Further, administrators of public property do not constitute a distinct class, just as managers within a company are not a distinct class from the workers. There exists intra-class hierarchy and inter-class hierarchy, and these are not the same.
Edie@lemmy.ml 19 hours ago
barsoap@lemm.ee 19 hours ago
You might want to calibrate your democracy-o-meter. At the very least, not conflate a disagreement about degrees of democracy in some specific state with a disagreement on principles.
Ah. So not revisionist enough to acknowledge the professional-manegerial class, I see. I mean it’s not like the concept would break with Marxian analysis, it just re-analyses things with a more complete set of data points.

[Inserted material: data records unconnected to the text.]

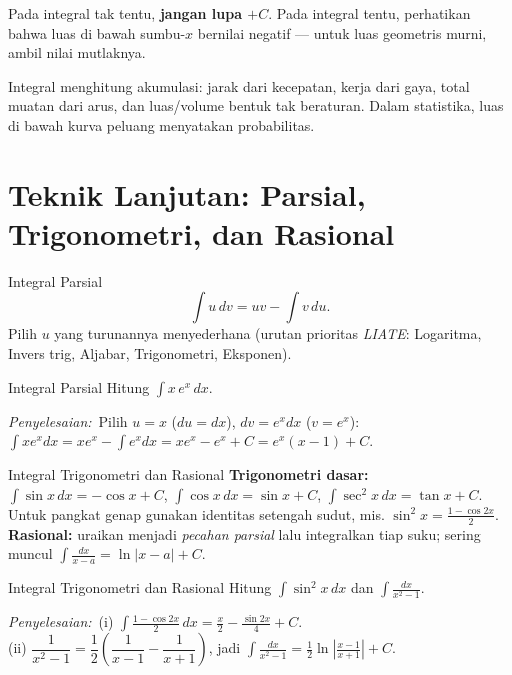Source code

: \documentclass[11pt,a4paper]{report}
\theoremstyle{gaya}
\newcommand{\jawab}{\par\smallskip\noindent\textit{\textcolor{oranye}{Penyelesaian:}}\ }
\begin{document}
\begin{kesalahan}
Pada integral tak tentu, \textbf{jangan lupa $+C$}. Pada integral tentu, perhatikan bahwa luas di bawah sumbu-$x$ bernilai negatif --- untuk luas geometris murni, ambil nilai mutlaknya.
\end{kesalahan}

\begin{dunianyata}
Integral menghitung akumulasi: jarak dari kecepatan, kerja dari gaya, total muatan dari arus, dan luas/volume bentuk tak beraturan. Dalam statistika, luas di bawah kurva peluang menyatakan probabilitas.
\end{dunianyata}

\section{Teknik Lanjutan: Parsial, Trigonometri, dan Rasional}
\begin{konsep}{Integral Parsial}
\[
\int u\,dv = uv-\int v\,du.
\]
Pilih $u$ yang turunannya menyederhana (urutan prioritas \emph{LIATE}: Logaritma, Invers trig, Aljabar, Trigonometri, Eksponen).
\end{konsep}

\begin{contoh}{Integral Parsial}
Hitung $\displaystyle\int x\,e^{x}\,dx$.

\jawab Pilih $u=x$ ($du=dx$), $dv=e^x dx$ ($v=e^x$): $\displaystyle\int x e^x dx=xe^x-\int e^x dx=xe^x-e^x+C=e^x(x-1)+C.$
\end{contoh}

\begin{konsep}{Integral Trigonometri dan Rasional}
\textbf{Trigonometri dasar:} $\int\sin x\,dx=-\cos x+C$, $\int\cos x\,dx=\sin x+C$, $\int\sec^2x\,dx=\tan x+C$. Untuk pangkat genap gunakan identitas setengah sudut, mis. $\sin^2x=\tfrac{1-\cos2x}{2}$.\\
\textbf{Rasional:} uraikan menjadi \emph{pecahan parsial} lalu integralkan tiap suku; sering muncul $\int\tfrac{dx}{x-a}=\ln|x-a|+C$.
\end{konsep}

\begin{contoh}{Integral Trigonometri dan Rasional}
Hitung $\displaystyle\int\sin^2x\,dx$ dan $\displaystyle\int\frac{dx}{x^2-1}$.

\jawab (i) $\displaystyle\int\frac{1-\cos2x}{2}\,dx=\frac x2-\frac{\sin2x}{4}+C$.\\
(ii) $\dfrac{1}{x^2-1}=\dfrac12\!\left(\dfrac{1}{x-1}-\dfrac{1}{x+1}\right)$, jadi $\displaystyle\int\frac{dx}{x^2-1}=\frac12\ln\left|\frac{x-1}{x+1}\right|+C$.
\end{contoh}
\end{document}
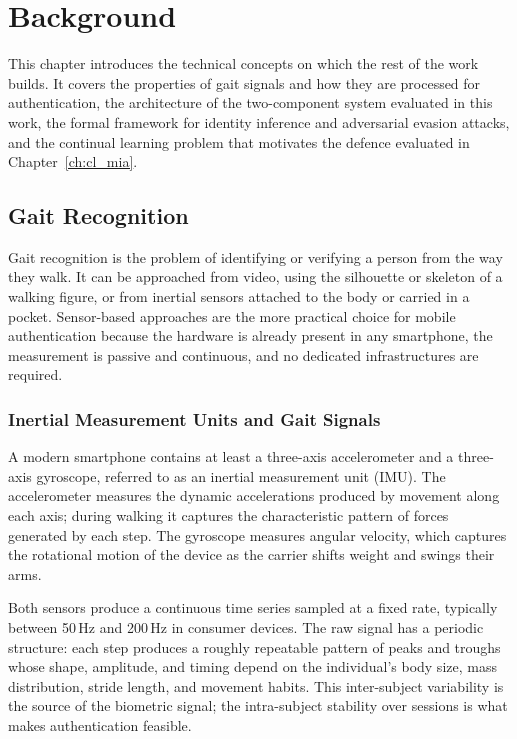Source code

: \chapter{Background}
\label{ch:background}

This chapter introduces the technical concepts on which the rest of the work builds. It covers the properties of gait signals and how they are processed for authentication, the architecture of the two-component system evaluated in this work, the formal framework for identity inference and adversarial evasion attacks, and the continual learning problem that motivates the defence evaluated in Chapter~\ref{ch:cl_mia}.

\section{Gait Recognition}
\label{sec:bg_gait}

Gait recognition is the problem of identifying or verifying a person from the way they walk. It can be approached from video, using the silhouette or skeleton of a walking figure, or from inertial sensors attached to the body or carried in a pocket. Sensor-based approaches are the more practical choice for mobile authentication because the hardware is already present in any smartphone, the measurement is passive and continuous, and no dedicated infrastructures are required.

\subsection{Inertial Measurement Units and Gait Signals}
\label{ssec:bg_imu}

A modern smartphone contains at least a three-axis accelerometer and a three-axis gyroscope, referred to as an inertial measurement unit (IMU). The accelerometer measures the dynamic accelerations produced by movement along each axis; during walking it captures the characteristic pattern of forces generated by each step. The gyroscope measures angular velocity, which captures the rotational motion of the device as the carrier shifts weight and swings their arms.

Both sensors produce a continuous time series sampled at a fixed rate, typically between 50\,Hz and 200\,Hz in consumer devices. The raw signal has a periodic structure: each step produces a roughly repeatable pattern of peaks and troughs whose shape, amplitude, and timing depend on the individual's body size, mass distribution, stride length, and movement habits. This inter-subject variability is the source of the biometric signal; the intra-subject stability over sessions is what makes authentication feasible.

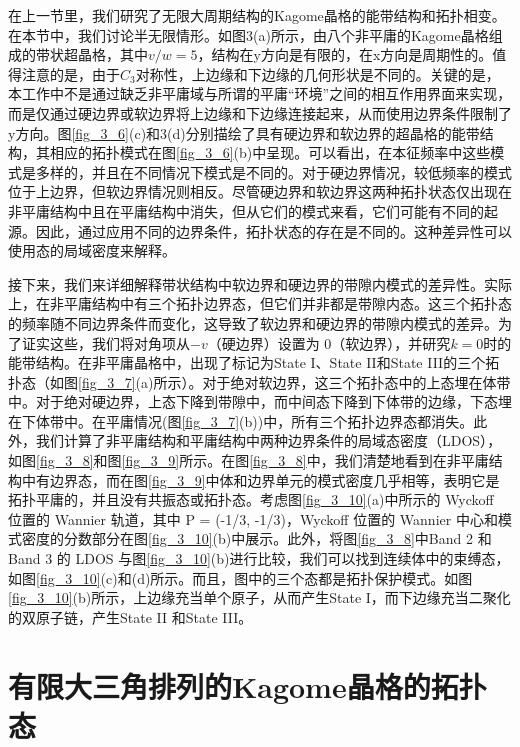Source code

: 在上一节里，我们研究了无限大周期结构的Kagome晶格的能带结构和拓扑相变。在本节中，我们讨论半无限情形。如图3(a)所示，由八个非平庸的Kagome晶格组成的带状超晶格，其中$v/w = 5$，结构在y方向是有限的，在x方向是周期性的。值得注意的是，由于$C_3$对称性，上边缘和下边缘的几何形状是不同的\cite{C3-4}。关键的是，本工作中不是通过缺乏非平庸域与所谓的平庸“环境”之间的相互作用界面来实现，而是仅通过硬边界或软边界将上边缘和下边缘连接起来，从而使用边界条件限制了y方向。图\ref{fig_3_6}(c)和3(d)分别描绘了具有硬边界和软边界的超晶格的能带结构，其相应的拓扑模式在图\ref{fig_3_6}(b)中呈现。可以看出，在本征频率中这些模式是多样的，并且在不同情况下模式是不同的。对于硬边界情况，较低频率的模式位于上边界，但软边界情况则相反。尽管硬边界和软边界这两种拓扑状态仅出现在非平庸结构中且在平庸结构中消失，但从它们的模式来看，它们可能有不同的起源。因此，通过应用不同的边界条件，拓扑状态的存在是不同的。这种差异性可以使用态的局域密度\cite{C3-5}来解释。

接下来，我们来详细解释带状结构中软边界和硬边界的带隙内模式的差异性。实际上，在非平庸结构中有三个拓扑边界态，但它们并非都是带隙内态。这三个拓扑态的频率随不同边界条件而变化，这导致了软边界和硬边界的带隙内模式的差异。为了证实这些，我们将对角项从$-v$（硬边界）设置为 0（软边界），并研究$ k = 0 $时的能带结构。在非平庸晶格中，出现了标记为State I、State II和State III的三个拓扑态（如图\ref{fig_3_7}(a)所示）。对于绝对软边界，这三个拓扑态中的上态埋在体带中。对于绝对硬边界，上态下降到带隙中，而中间态下降到下体带的边缘，下态埋在下体带中。在平庸情况(图\ref{fig_3_7}(b))中，所有三个拓扑边界态都消失。此外，我们计算了非平庸结构和平庸结构中两种边界条件的局域态密度（LDOS）\cite{C3-5}，如图\ref{fig_3_8}和图\ref{fig_3_9}所示。在图\ref{fig_3_8}中，我们清楚地看到在非平庸结构中有边界态，而在图\ref{fig_3_9}中体和边界单元的模式密度几乎相等，表明它是拓扑平庸的，并且没有共振态或拓扑态。考虑图\ref{fig_3_10}(a)中所示的 Wyckoff 位置的 Wannier 轨道，其中 P = (-1/3, -1/3)，Wyckoff 位置的 Wannier 中心和模式密度的分数部分在图\ref{fig_3_10}(b)中展示。此外，将图\ref{fig_3_8}中Band 2 和Band 3 的 LDOS 与图\ref{fig_3_10}(b)进行比较，我们可以找到连续体中的束缚态，如图\ref{fig_3_10}(c)和(d)所示。而且，图中的三个态都是拓扑保护模式。如图\ref{fig_3_10}(b)所示，上边缘充当单个原子，从而产生State I，而下边缘充当二聚化的双原子链，产生State II 和State III。

\section{有限大三角排列的Kagome晶格的拓扑态}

So in this case you can choose between being a revisionist and giving up on materialism, I suggest the former.
Cowbee@lemmy.ml 19 hours ago
I’m not conflating anything, drag quite clearly has stated that “Marx was an Anarchist.” This is wrong.
As for the “Professional Managerial Class,” it isn’t a distinct class, but a subsection of the proletariat. You also see the term “Labor Aristocracy” used by Engels and Lenin, but crucially, you don’t see the conflation of this substratum of a class with a class in and of itself. The insistence that managers make up a distinct class is more of an Anarchist thing than a Marxist one, as adopting such analysis would be similar to calling plumbers and elictricians their own classes in and of themselves, rather than substratums.
barsoap@lemm.ee 19 hours ago
Absolutely.
Plumbers are not in a power hierarchy relationship to electricians so that’s a strawman.
Cowbee@lemmy.ml 19 hours ago
Class isn’t “power hierarchy” in Marxist analysis, though. That’s an Anarchist interpretation, one I won’t say you can’t hold personally as valid, but that’s not the Marxist critique. Engels and Lenin specifically called managers Labor aristocracy as they are necessary aspects of large industry, and not a class in themselves. Class instead is a social relation to ownership of the Means of Production.
In the “Administration of Things,” as Engels puts it, there are to be administrators, and production along a common plan. It’s through this that large industry under Capitalism paves the way for the transition to Socialism, and then Communism, socialized production requires an informed plan.